El Compromiso de Misuri en 1820 delimitó la línea geográfica que dividía los estados esclavistas de los abolicionistas. El problema surgió con la incorporación de nuevos estados en el Oeste, cuya determinación en torno a la adopción de la esclavitud podía alterar el equilibrio político en la Unión. Misuri fue aceptado como estado esclavista, a cambio de crear el estado de Maine para mantener la igualdad en el senado. Pero se fijaba el paralelo 36º 30´al Norte del cual quedaba prohibida la esclavitud.

Entre 1817 y 1818 Andrew Jackson, pretextando la ocupación de la isla de Amelia por piratas y los ataques de los seminolas contra Georgia invadió la Florida; España, envuelta en el proceso de emancipación americana, fue incapaz de defender su posesión y en 1819 prefirió ceder dicho territorio a cambio de cancelar las deudas que ciudadanos españoles tenían con comerciantes estadounidenses por un valor de cinco millones de dólares. La adquisición de la Florida terminaba de cerrar la fachada atlántica de la Unión.

En 1822 el Presidente Monroe llegó a la conclusión de que España no podría recuperar sus colonias americanas, y el 8 de marzo, envió un mensaje al Congreso pidiendo la asignación de fondos para el envío de Ministros Plenipotenciarios a las repúblicas de Chile, La Plata (actual Argentina), Gran Colombia, Perú y México. España protestó, pero el Congreso aprobó la ley de asignaciones y el presidente Monroe la firmó el 4 de mayo de 1822.

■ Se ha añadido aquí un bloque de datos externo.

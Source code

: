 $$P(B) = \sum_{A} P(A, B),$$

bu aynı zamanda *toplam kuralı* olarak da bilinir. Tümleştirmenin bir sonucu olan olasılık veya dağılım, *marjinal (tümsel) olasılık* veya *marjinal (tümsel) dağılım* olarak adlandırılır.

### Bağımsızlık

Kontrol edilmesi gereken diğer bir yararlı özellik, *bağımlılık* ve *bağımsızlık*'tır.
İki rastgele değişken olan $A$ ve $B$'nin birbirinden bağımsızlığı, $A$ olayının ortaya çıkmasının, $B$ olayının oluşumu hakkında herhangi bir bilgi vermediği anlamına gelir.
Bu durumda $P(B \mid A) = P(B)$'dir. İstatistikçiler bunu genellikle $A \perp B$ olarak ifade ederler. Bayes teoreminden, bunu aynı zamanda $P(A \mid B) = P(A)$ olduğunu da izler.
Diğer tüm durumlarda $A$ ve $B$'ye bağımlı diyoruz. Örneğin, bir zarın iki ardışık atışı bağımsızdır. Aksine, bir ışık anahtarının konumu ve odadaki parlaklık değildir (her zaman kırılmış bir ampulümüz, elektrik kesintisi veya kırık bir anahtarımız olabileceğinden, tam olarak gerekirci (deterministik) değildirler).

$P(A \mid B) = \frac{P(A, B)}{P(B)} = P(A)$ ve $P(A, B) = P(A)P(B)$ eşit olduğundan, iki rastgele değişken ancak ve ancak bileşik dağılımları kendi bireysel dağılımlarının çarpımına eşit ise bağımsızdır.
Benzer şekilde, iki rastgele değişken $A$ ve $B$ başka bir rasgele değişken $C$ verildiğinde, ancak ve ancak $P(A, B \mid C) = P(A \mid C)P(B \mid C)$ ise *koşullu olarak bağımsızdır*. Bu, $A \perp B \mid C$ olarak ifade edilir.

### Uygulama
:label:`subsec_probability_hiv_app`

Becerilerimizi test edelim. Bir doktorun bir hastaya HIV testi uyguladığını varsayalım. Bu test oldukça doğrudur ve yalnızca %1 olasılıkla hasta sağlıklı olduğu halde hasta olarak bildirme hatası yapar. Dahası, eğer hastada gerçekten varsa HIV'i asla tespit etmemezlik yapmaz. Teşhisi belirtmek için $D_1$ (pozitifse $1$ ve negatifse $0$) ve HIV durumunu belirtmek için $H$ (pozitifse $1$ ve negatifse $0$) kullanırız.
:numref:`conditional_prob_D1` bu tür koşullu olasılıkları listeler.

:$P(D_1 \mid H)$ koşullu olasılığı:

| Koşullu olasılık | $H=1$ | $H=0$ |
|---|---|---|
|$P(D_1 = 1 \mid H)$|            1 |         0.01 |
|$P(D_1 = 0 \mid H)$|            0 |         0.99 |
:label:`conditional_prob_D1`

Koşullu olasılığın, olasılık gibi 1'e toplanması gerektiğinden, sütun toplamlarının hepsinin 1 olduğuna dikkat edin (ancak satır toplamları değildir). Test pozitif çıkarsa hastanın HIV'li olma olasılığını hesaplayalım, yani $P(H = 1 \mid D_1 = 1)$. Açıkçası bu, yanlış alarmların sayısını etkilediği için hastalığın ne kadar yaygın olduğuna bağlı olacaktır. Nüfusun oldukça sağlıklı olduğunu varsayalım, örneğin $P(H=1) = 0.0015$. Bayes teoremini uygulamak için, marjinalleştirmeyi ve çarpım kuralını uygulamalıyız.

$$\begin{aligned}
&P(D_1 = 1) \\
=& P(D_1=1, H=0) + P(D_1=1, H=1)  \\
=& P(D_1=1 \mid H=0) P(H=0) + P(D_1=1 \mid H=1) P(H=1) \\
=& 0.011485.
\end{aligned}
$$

La Doctrina Monroe sintetizada en la frase “América para los americanos”, fue elaborada por John Quincy Adams y fue atribuida a Monroe. James Monroe propuso la "doctrina" en donde se dirigía a los europeos con intención de que ninguno de los países de ese continente interfiriera en América. "América para los americanos", significaba que Europa no podía invadir ni tener colonias en el continente. Como se estaba dando el proceso de Imperialismo tras la derrota de Napoleón en Waterloo, la doctrina deducía que las potencias europeas se ocuparan de Asia y África pero que América les pertenecía a los americanos, aunque dada la ambigüedad de este gentilicio, podría ser una defensa a las independencias de Hispanoamérica para que pudieran tener gobierno propio, o la exclusividad del dominio del Continente Americano a los nacientes Estados Unidos de América.

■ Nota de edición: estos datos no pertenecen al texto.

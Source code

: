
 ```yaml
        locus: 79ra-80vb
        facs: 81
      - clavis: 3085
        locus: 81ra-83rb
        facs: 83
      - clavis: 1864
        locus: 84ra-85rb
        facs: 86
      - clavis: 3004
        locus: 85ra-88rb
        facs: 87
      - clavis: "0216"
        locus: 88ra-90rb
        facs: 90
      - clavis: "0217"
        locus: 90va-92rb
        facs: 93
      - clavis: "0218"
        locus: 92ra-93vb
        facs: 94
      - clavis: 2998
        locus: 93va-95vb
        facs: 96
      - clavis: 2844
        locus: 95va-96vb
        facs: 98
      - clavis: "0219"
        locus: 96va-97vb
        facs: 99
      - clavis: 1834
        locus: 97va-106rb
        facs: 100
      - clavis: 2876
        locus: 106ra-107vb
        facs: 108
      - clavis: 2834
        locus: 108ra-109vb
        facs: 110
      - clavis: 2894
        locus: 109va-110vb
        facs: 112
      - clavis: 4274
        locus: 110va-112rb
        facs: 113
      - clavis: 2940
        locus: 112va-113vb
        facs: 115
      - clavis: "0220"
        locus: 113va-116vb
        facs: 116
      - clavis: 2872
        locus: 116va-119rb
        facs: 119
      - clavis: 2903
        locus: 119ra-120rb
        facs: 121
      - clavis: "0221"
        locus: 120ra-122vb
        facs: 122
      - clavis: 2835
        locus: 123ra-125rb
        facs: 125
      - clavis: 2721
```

Esta doctrina no ha sido en realidad muy efectiva debido a las múltiples intervenciones europeas posteriores en suelo americano, como por ejemplo la toma en 1833 de las islas Malvinas por los ingleses, la ocupación española de la República Dominicana entre 1861 y 1865, el bloqueo de barcos franceses a los puertos argentinos entre 1839 y 1850, el establecimiento de Inglaterra en la costa de la Mosquitia (Nicaragua), la invasión de México por las tropas francesas y la imposición de Maximiliano de Austria como emperador, la ocupación de la Guayana Esequiba por los ingleses y el bloqueo naval de Venezuela por Alemania, Inglaterra e Italia entre 1902 y 1903, además de las diversas colonias en el Caribe que aún conservan los gobiernos europeos tales como las Islas Vírgenes Británicas, las Islas Turcas y Caicos, las islas de Aruba, Bonaire, Curazao, San Martín, Saba y San Eustaquio bajo la corona neerlandesa, la Guayana Francesa y Guadalupe que son departamentos franceses de ultramar que incluyen otras islas menores e islotes de posesión francesa como lo son Martinica y San Pedro y Miquelón. Igualmente hay que mencionar el caso de Groenlandia, tercer país más grande de América del Norte, que aún permanece como colonia de Dinamarca.

Cabe destacar en este mismo orden de ideas que aún existen países de la Commonwealth que es un remanente colonial del Imperio Británico como lo son Canadá y las diversas islas caribeñas que son conocidas como las Indias Occidentales Británicas (British West Indies en inglés) que incluyen además a otras regiones continentales como Belice y Guyana.